= Bolshemys culture =

Bolshemys culture (Russian: Большемысская культура) is an Eneolithic culture (4000–3000BC) of foot hunters in the Altai mountains in the region amid the rivers Katun, Biya, Irtysh and Ob in South Siberia. Eneolithic monuments of the steppe Altai were discovered in the foothill zone in the 1970s by B.H. Kadikov, but for a time they remained unrecognized and were classed as Neolithic. The culture has about 50 known monuments with Eneolithic material. Only one cemetery, Large Cape (Bolshoi Mys in Russian), is known so far, and the culture was named for it.

The culture is noted for its ceramic vessels with tipped or beet-shaped bottom, thin-walled and thoroughly dressed, later supplanted by more thick-walled round- and flattened-bottom. Vessel ornamentation is dominated by jagged and smooth lines, and comb pattern, sometimes with grid, triangle, and zig-zag decorations. The ornamentation technique is close to that of the Kelteminar monuments of Central Asia and the Afanasevo culture of Altai. In rare cases, vessels have print-comb ornamentation, more typical to the Chalcolithic art of the Eastern Urals and Tumen-Ob region. Thick-walled vessels are sometimes covered with textile patterns, rows of pearls, and rarely pits. The discovery of a metal awl in the remains of a house allowed confident attribution of the Bolshemys complexes to the Eneolithic Age. In the Eneolithic layers, the number of bifaces, arrowheads, and large plates is five to ten times greater compared to the Neolithic layers. Bolshemys people lived in light surface dwellings.

Appearance of the Bolshemys monuments in the Middle Katun area is thought to be associated with migration, which caused a complete change of the previous local population, seen in change of ornamental traditions, forms of pottery, and stone tools.

The Bolshemys foot hunter economy engaged in hunting of hoofed animals—roe deer, musk deer, red deer, and Siberian ibex, and mouflon. The population was well adapted to the natural conditions. Settlement location at the junction of highlands and midlands allowed for sustainable agriculture and sufficiently permanent produce.

Scientists hold that the Kelteminar culture is related to Pit–Comb Ware culture and belonged to a Finno-Ugric people. However, the archaeological detection in southern Western Siberia of the Neolithic population south-western connections with Bolshemys and Kelteminar cultures is not corroborated by anthropological studies as a migration impulse, and can be explained by the existence in a distant past of common anthropological genetic substrate of the population, which probably preserved intercultural contacts between the offspring cultures. In the Early Metal Period (c. 2000 BC – 300 AD) in the southern region of the Western Siberia two core anthropological communities survived, which formed the fabric for the morphological traits of the Early Metal Period population.

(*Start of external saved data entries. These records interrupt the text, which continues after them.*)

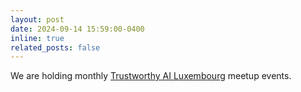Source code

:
 ```yaml
---
layout: post
date: 2024-09-14 15:59:00-0400
inline: true
related_posts: false
---
```


We are holding monthly [Trustworthy AI Luxembourg](https://www.meetup.com/luxembourg-trustworthy-ai/) meetup events.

T.A. Chikisheva defines them anthropologically as Northern Eurasian Anthropological Formation (Uralic type) and Southern Eurasian Anthropological Formation (Altaic type). Studies found anthropological continuity between the people of the Neolithic and Ust-Tartas cultures in the Baraba steppe. Evidence indicates an influx of Bolshemys culture from the Barnaul-Biysk-Ob area or their descendants into the anthropological milieu of Ust-Tartas culture of the Baraba province. The obvious migratory impulses of animal husbandry population from the Middle East or Middle Asia from the south to the territory of the Altai Mountains are traced by the anthropological markers starting after 2000 BC, and increasing in the Early Nomads Era (2000–1 BC). In the Early Bronze Age (3200–2300 BC), the population of the Baraba steppe retained capacity of the indigenous anthropological substrate, having assimilated the migrant Bolshemys Culture. The Ust-Tartas Culture, in turn, was replaced by the anthropological complex of the Odinov culture, and later by Krotov culture, with the anthropological composition of the population containing only autochthonous morphological complex.